GAs have a low yield when used to screen asymptomatic high risk subjects. The results suggest that screening of asymptomatic individuals or those with normal chest radiographs may not be warranted. This will spare many asymptomatic subjects the discomfort of undergoing the procedure and produce a significant cost saving.
尽管胃内吸出物(GA)是针对有发展为结核病(TB)高风险的无症状个体推荐的筛查程序之一,但关于GA用于此目的的效用的数据很少。
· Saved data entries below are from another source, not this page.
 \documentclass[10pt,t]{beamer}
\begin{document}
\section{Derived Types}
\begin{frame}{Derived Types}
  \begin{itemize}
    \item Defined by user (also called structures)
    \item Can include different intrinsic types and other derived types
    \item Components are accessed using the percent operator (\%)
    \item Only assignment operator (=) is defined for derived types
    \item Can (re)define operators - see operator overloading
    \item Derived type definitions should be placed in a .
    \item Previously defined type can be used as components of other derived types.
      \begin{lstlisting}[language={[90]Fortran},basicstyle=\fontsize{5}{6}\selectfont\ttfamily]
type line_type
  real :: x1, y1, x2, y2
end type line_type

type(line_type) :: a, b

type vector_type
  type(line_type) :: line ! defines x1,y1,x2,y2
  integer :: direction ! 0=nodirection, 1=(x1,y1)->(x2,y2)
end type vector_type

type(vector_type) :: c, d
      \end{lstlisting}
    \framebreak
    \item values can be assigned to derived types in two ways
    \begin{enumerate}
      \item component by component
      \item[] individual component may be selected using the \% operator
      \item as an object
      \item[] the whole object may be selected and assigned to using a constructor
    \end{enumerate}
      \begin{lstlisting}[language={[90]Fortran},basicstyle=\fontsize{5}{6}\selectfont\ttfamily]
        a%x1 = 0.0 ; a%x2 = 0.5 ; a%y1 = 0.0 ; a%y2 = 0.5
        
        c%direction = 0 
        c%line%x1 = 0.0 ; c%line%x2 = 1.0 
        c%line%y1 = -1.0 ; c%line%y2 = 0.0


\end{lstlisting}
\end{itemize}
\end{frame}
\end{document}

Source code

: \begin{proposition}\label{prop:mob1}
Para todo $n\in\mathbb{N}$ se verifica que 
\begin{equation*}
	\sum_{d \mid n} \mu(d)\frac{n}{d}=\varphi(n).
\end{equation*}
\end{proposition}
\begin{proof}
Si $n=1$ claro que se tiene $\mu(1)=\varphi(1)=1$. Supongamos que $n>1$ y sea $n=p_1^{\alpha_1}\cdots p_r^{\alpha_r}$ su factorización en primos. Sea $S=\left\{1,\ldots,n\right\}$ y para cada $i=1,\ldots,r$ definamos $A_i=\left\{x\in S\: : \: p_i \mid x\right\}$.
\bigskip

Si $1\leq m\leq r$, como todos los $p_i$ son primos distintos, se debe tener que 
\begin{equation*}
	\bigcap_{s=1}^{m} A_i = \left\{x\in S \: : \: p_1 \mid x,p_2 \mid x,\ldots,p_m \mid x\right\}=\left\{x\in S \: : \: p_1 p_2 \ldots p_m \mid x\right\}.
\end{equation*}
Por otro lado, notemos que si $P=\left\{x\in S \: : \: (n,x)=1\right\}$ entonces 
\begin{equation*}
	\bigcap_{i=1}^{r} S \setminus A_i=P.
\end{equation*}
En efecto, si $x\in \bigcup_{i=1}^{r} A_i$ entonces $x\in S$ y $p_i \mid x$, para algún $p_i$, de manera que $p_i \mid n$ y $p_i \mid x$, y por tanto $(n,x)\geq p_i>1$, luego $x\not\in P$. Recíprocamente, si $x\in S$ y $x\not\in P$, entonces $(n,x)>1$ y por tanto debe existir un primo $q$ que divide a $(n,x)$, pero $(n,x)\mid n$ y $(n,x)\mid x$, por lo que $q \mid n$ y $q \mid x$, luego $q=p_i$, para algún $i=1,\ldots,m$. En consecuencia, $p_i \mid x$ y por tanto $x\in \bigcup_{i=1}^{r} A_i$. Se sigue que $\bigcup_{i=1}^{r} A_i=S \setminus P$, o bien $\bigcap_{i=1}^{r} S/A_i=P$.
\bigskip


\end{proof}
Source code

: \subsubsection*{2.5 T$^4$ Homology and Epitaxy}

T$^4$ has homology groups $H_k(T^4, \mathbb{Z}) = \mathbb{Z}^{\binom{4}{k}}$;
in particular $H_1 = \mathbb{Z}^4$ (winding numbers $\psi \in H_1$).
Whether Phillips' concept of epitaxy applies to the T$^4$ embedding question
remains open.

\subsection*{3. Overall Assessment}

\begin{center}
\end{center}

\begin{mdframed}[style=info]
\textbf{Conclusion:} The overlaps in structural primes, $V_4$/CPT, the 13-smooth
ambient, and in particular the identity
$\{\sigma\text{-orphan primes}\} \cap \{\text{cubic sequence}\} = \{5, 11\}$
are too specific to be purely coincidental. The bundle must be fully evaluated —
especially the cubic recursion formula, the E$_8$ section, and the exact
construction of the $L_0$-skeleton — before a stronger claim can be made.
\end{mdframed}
确定GA作为筛查工具在有发展为肺结核高风险的无症状受试者中的效用。
将研究人群的临床、影像学和结核菌素皮肤试验结果与1994年所有接受GA检查的患者的实验室数据库进行关联。纳入研究的受试者为有发展为TB高风险的人群,即抵达加拿大后接受TB监测的移民(外国出生者监测)、来自高流行国家的其他外国出生者、印第安人保留地居民以及活动性肺结核患者的密切接触者。
对318例患者进行了412次GA检查。243例患者有完整数据。排除了非印第安人出生的加拿大本土人以及来自非流行地区的外国出生者(n = 37)。其余206例患者进行了261次GA检查(每位受试者1.27±0.7次)。该组包括外国出生者监测对象(n = 57)、其他外国出生者(n = 110)和印第安人保留地居民(n = 39)。53例(26%)有症状,153例(74%)无症状。98例胸部X线片正常,108例胸部X线片异常。有症状组中14例(26%)的GA中分离出结核分枝杆菌,无症状组中为1例(0.65%)(P<0.001)。胸部X线片正常组中有l例(1%)的GA中分离出结核分枝杆菌,胸部X线片异常组中为14例(12%)(P = 0.005)。36例患者既有症状且胸部X线片异常。在该组中,12例(33%)的GA中分离出结核分枝杆菌,而无症状且胸部X线片正常的患者中无一例结核分枝杆菌培养阳性。结核菌素皮肤试验阳性组和结核菌素皮肤试验阴性组之间GA的检出率无差异。
GA用于筛查无症状高风险受试者时检出率较低。结果表明,对无症状个体或胸部X线片正常的个体进行筛查可能没有必要。这将使许多无症状受试者免于接受该检查的不适,并节省大量成本。